The Attachment Theory Website's Psychology Bookshop

Adult attachment classification system

Main, M., & Goldwyn, R. (1985). Adult attachment classification system. Unpublished manuscript, University of California, Berkeley.

Studied parents of 6 year old children who had been classified using the Strange Situation at 12 months and reexamined at 6 years old. Parents attachment style was measured using the Adult Attachment Interview (1985).  They also found that there was significant intergenerational transmission with 73% of parents and children showing matching attachment types. From this work they created a parallel classification system for adults.
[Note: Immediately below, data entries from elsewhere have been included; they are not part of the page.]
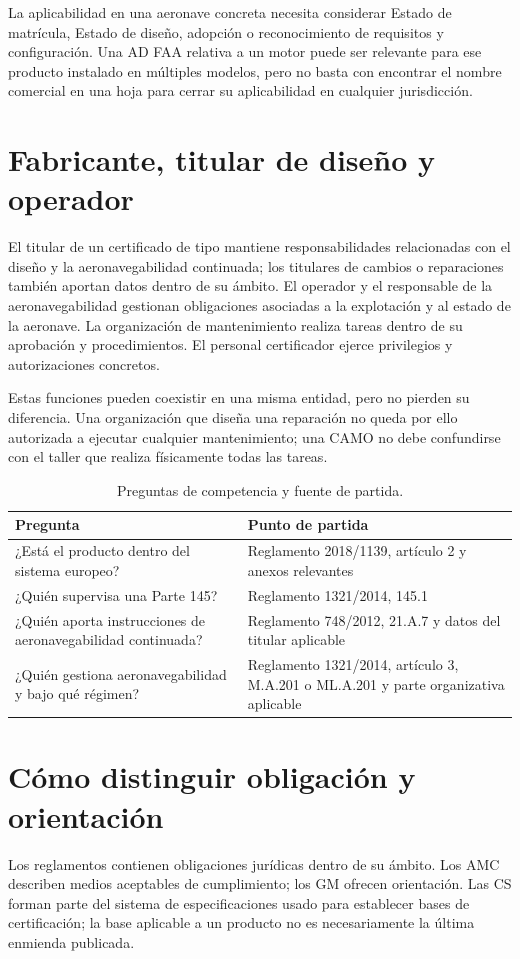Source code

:La aplicabilidad en una aeronave concreta necesita considerar Estado de matrícula, Estado de diseño, adopción o reconocimiento de requisitos y configuración. Una AD FAA relativa a un motor puede ser relevante para ese producto instalado en múltiples modelos, pero no basta con encontrar el nombre comercial en una hoja para cerrar su aplicabilidad en cualquier jurisdicción.
\section{Fabricante, titular de diseño y operador}
El titular de un certificado de tipo mantiene responsabilidades relacionadas con el diseño y la aeronavegabilidad continuada; los titulares de cambios o reparaciones también aportan datos dentro de su ámbito. El operador y el responsable de la aeronavegabilidad gestionan obligaciones asociadas a la explotación y al estado de la aeronave. La organización de mantenimiento realiza tareas dentro de su aprobación y procedimientos. El personal certificador ejerce privilegios y autorizaciones concretos.

Estas funciones pueden coexistir en una misma entidad, pero no pierden su diferencia. Una organización que diseña una reparación no queda por ello autorizada a ejecutar cualquier mantenimiento; una CAMO no debe confundirse con el taller que realiza físicamente todas las tareas.
\begin{table}[htbp]\centering\small\caption{Preguntas de competencia y fuente de partida.}\label{tab:autoridades}
\begin{tabular}{p{.43\linewidth}p{.45\linewidth}}\toprule
Pregunta & Punto de partida\\\midrule
¿Está el producto dentro del sistema europeo? & Reglamento 2018/1139, artículo 2 y anexos relevantes\\[4pt]
¿Quién supervisa una Parte 145? & Reglamento 1321/2014, 145.1\\[4pt]
¿Quién aporta instrucciones de aeronavegabilidad continuada? & Reglamento 748/2012, 21.A.7 y datos del titular aplicable\\[4pt]
¿Quién gestiona aeronavegabilidad y bajo qué régimen? & Reglamento 1321/2014, artículo 3, M.A.201 o ML.A.201 y parte organizativa aplicable\\\bottomrule
\end{tabular}\end{table}
\section{Cómo distinguir obligación y orientación}
Los reglamentos contienen obligaciones jurídicas dentro de su ámbito. Los AMC describen medios aceptables de cumplimiento; los GM ofrecen orientación. Las CS forman parte del sistema de especificaciones usado para establecer bases de certificación; la base aplicable a un producto no es necesariamente la última enmienda publicada.

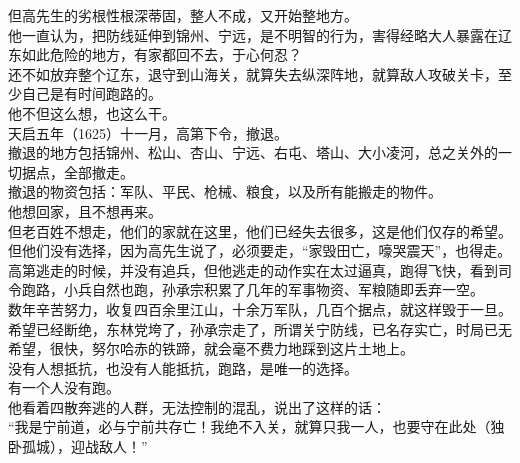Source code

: \begin{multicols}{\theparacolNo}
但高先生的劣根性根深蒂固，整人不成，又开始整地方。\\

他一直认为，把防线延伸到锦州、宁远，是不明智的行为，害得经略大人暴露在辽东如此危险的地方，有家都回不去，于心何忍？\\

还不如放弃整个辽东，退守到山海关，就算失去纵深阵地，就算敌人攻破关卡，至少自己是有时间跑路的。\\

他不但这么想，也这么干。\\

天启五年（1625）十一月，高第下令，撤退。\\

撤退的地方包括锦州、松山、杏山、宁远、右屯、塔山、大小凌河，总之关外的一切据点，全部撤走。\\

撤退的物资包括：军队、平民、枪械、粮食，以及所有能搬走的物件。\\

他想回家，且不想再来。\\

但老百姓不想走，他们的家就在这里，他们已经失去很多，这是他们仅存的希望。\\

但他们没有选择，因为高先生说了，必须要走，“家毁田亡，嚎哭震天”，也得走。\\

高第逃走的时候，并没有追兵，但他逃走的动作实在太过逼真，跑得飞快，看到司令跑路，小兵自然也跑，孙承宗积累了几年的军事物资、军粮随即丢弃一空。\\

数年辛苦努力，收复四百余里江山，十余万军队，几百个据点，就这样毁于一旦。\\

希望已经断绝，东林党垮了，孙承宗走了，所谓关宁防线，已名存实亡，时局已无希望，很快，努尔哈赤的铁蹄，就会毫不费力地踩到这片土地上。\\

没有人想抵抗，也没有人能抵抗，跑路，是唯一的选择。\\

有一个人没有跑。\\

他看着四散奔逃的人群，无法控制的混乱，说出了这样的话：\\

“我是宁前道，必与宁前共存亡！我绝不入关，就算只我一人，也要守在此处（独卧孤城），迎战敌人！”\\


\end{multicols}

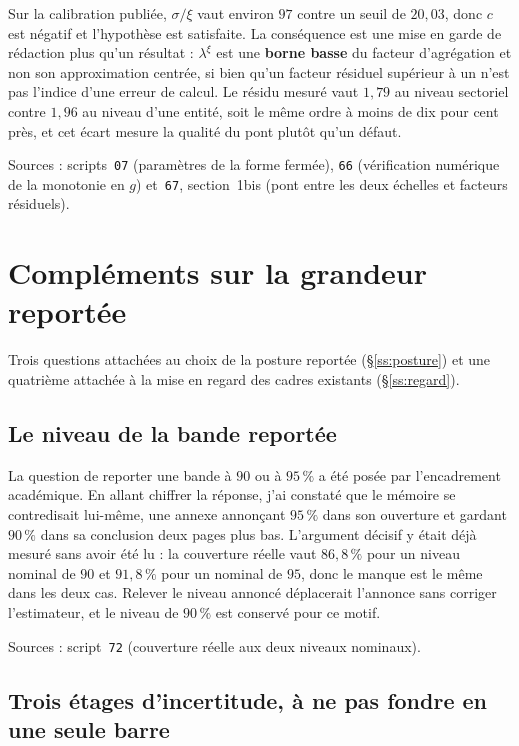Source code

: \documentclass[12pt,a4paper]{article}
\theoremstyle{definition}
\begin{document}
Sur la calibration publiée, $\sigma/\xi$ vaut environ $97$ contre un seuil de
$20{,}03$, donc $c$ est négatif et l'hypothèse est satisfaite. La conséquence est
une mise en garde de rédaction plus qu'un résultat : $\lambda^{\xi}$ est une
\textbf{borne basse} du facteur d'agrégation et non son approximation centrée, si
bien qu'un facteur résiduel supérieur à un n'est pas l'indice d'une erreur de
calcul. Le résidu mesuré vaut $1{,}79$ au niveau sectoriel contre $1{,}96$ au
niveau d'une entité, soit le même ordre à moins de dix pour cent près, et cet écart
mesure la qualité du pont plutôt qu'un défaut.

\vspace{4pt}
\noindent Sources : scripts~\texttt{07} (paramètres de la forme fermée),
\texttt{66} (vérification numérique de la monotonie en $g$) et~\texttt{67},
section~1bis (pont entre les deux échelles et facteurs résiduels).

\section{Compléments sur la grandeur reportée}
\label{ann:posture}

Trois questions attachées au choix de la posture reportée (\S\ref{ss:posture}) et
une quatrième attachée à la mise en regard des cadres existants
(\S\ref{ss:regard}).

\subsection*{Le niveau de la bande reportée}

La question de reporter une bande à $90$ ou à $95\,\%$ a été posée par
l'encadrement académique. En allant chiffrer la réponse, j'ai constaté que le
mémoire se contredisait lui-même, une annexe annonçant $95\,\%$ dans son ouverture
et gardant $90\,\%$ dans sa conclusion deux pages plus bas. L'argument décisif y
était déjà mesuré sans avoir été lu : la couverture réelle vaut $86{,}8\,\%$ pour
un niveau nominal de $90$ et $91{,}8\,\%$ pour un nominal de $95$, donc le manque
est le même dans les deux cas. Relever le niveau annoncé déplacerait l'annonce sans
corriger l'estimateur, et le niveau de $90\,\%$ est conservé pour ce motif.

\vspace{4pt}
\noindent Sources : script~\texttt{72} (couverture réelle aux deux niveaux
nominaux).

\subsection*{Trois étages d'incertitude, à ne pas fondre en une seule barre}
\end{document}
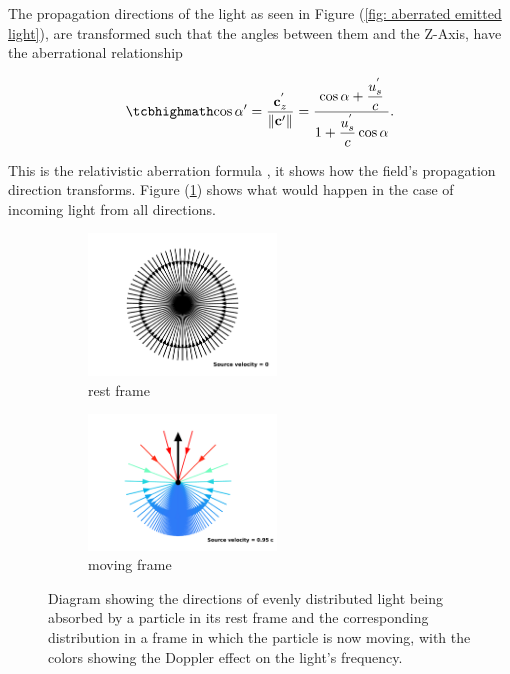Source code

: The propagation directions of the light as seen in Figure (\ref{fig: aberrated emitted light}), are transformed such that the angles between them and the Z-Axis, have the aberrational relationship

\begin{equation}
	\label{eq: Cosine transform}
	\mhl{
		\cos\alpha{'} = \frac{\mathbf{c}_{z}^{'}}{\|\mathbf{c}{'}\|} = \dfrac{\cos\alpha + \dfrac{u_{s}^{'}}{c}}{1 + \dfrac{u_{s}^{'}}{c}\cos\alpha}.
	}
\end{equation}

This is the relativistic aberration formula \cite{einstein1905electrodynamics}, it shows how the field's propagation direction transforms.
Figure (\ref{fig: aberrated absorbed light}) shows what would happen in the case of incoming light from all directions.

\begin{figure}[ht]
	\begin{subfigure}{.49\textwidth}
		\centering
		\includegraphics[width = 5cm]{images/pdf/Aberrated_velocities_inwards_restframe.pdf}
		\caption{rest frame}
	\end{subfigure}
	\begin{subfigure}{.49\textwidth}
		\centering
		\includegraphics[width = 5cm]{images/pdf/Aberrated_velocities_inwards.pdf}
		\caption{moving frame}
	\end{subfigure}
	\caption{Diagram showing the directions of evenly distributed light being absorbed by a particle in its rest frame and the corresponding distribution in a frame in which the particle is now moving, with the colors showing the Doppler effect on the light's frequency.}
	\label{fig: aberrated absorbed light}
\end{figure}

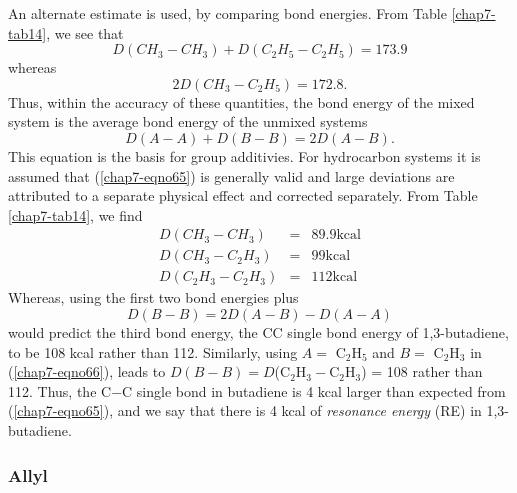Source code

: An alternate estimate is used, by comparing bond energies. From 
Table \ref{chap7-tab14}, we see that
\begin{equation}
D(CH_3-CH_3) + D(C_2H_5 - C_2H_5) = 173.9
\end{equation}
whereas
\begin{equation}
2D(CH_3 - C_2H_5) = 172.8.
\end{equation}
Thus, within the accuracy of these quantities, the bond 
energy of the mixed system is the average bond energy of 
the unmixed systems
\begin{equation}
D(A-A) + D(B-B) = 2D(A-B).
\label{chap07-eqno65}
\end{equation}
This equation is the basis for group additivies.  For hydrocarbon
systems it is assumed that (\ref{chap7-eqno65}) is generally valid and
large deviations are attributed to a separate physical effect and
corrected separately.  From Table \ref{chap7-tab14}, we find
\begin{eqnarray}
D(CH_3 - CH_3) &=& 89.9 \mathrm{kcal}\\
D(CH_3 - C_2H_3) &=& 99 \mathrm{kcal}\\
D(C_2H_3 - C_2H_3) &=& 112 \mathrm{kcal}
\end{eqnarray}
Whereas, using the first two bond energies plus
\begin{equation}
D(B-B) = 2D(A-B) - D(A-A)
\label{chap07-eqno66}
\end{equation}
would predict the third bond energy, the CC single bond energy of
1,3-butadiene, to be 108 kcal rather than 112.  Similarly, using $A =$
C$_2$H$_5$ and $B =$ C$_2$H$_3$ in (\ref{chap7-eqno66}), leads to
$D(B-B) = D$(C$_2$H$_3-$C$_2$H$_3$) = 108 rather than 112.  Thus, the
C$-$C single bond in butadiene is 4 kcal larger than expected from
(\ref{chap7-eqno65}), and we say that there is 4 kcal of
\emph{resonance energy} (RE) in 1,3-butadiene.

\subsubsection{Allyl}

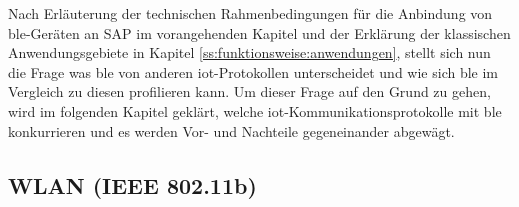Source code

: \noindent Nach Erläuterung der technischen Rahmenbedingungen für die Anbindung von \ac{ble}-Geräten an SAP im vorangehenden Kapitel und der Erklärung der klassischen Anwendungsgebiete in Kapitel \ref{ss:funktionsweise:anwendungen}, stellt sich nun die Frage was \ac{ble} von anderen \ac{iot}-Protokollen unterscheidet und wie sich \ac{ble} im Vergleich zu diesen profilieren kann. Um dieser Frage auf den Grund zu gehen, wird im folgenden Kapitel geklärt, welche \ac{iot}-Kommunikationsprotokolle mit \ac{ble} konkurrieren und es werden Vor- und Nachteile gegeneinander abgewägt.\\ 

\subsection{WLAN (IEEE 802.11b)}
\label{ss:vergleich:wlan}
They suggested that Working Models provide “rules and rule systems for the direction of behaviour and the felt appraisal of experience”. (p. 77)  Furthermore that the “rules” or working models used by parents to classify relationships and for affect regulation are somehow passed on to children.
 

Parent Style Child Style Parental Attitudes
Free to Evaluate Secure Values attachment and related experiences as being influential. Relatively independant and objective in evaluating experiences and relationships. At ease in recalling difficult episodes and integrating into a coherent view of the relationship.
Dismissing  Avoidant Generally dismissing and devaluing of relationships. Difficulty recalling specific attachment experiences which were generally of rejection or lack of affection.
Preoccupied Anxious/Ambivalent Enmeshed in attitudes towards attachment and relationships. Had access to childhood memories but had difficulty in integrating them into a coherent model of relationships, showing confusion about some aspects.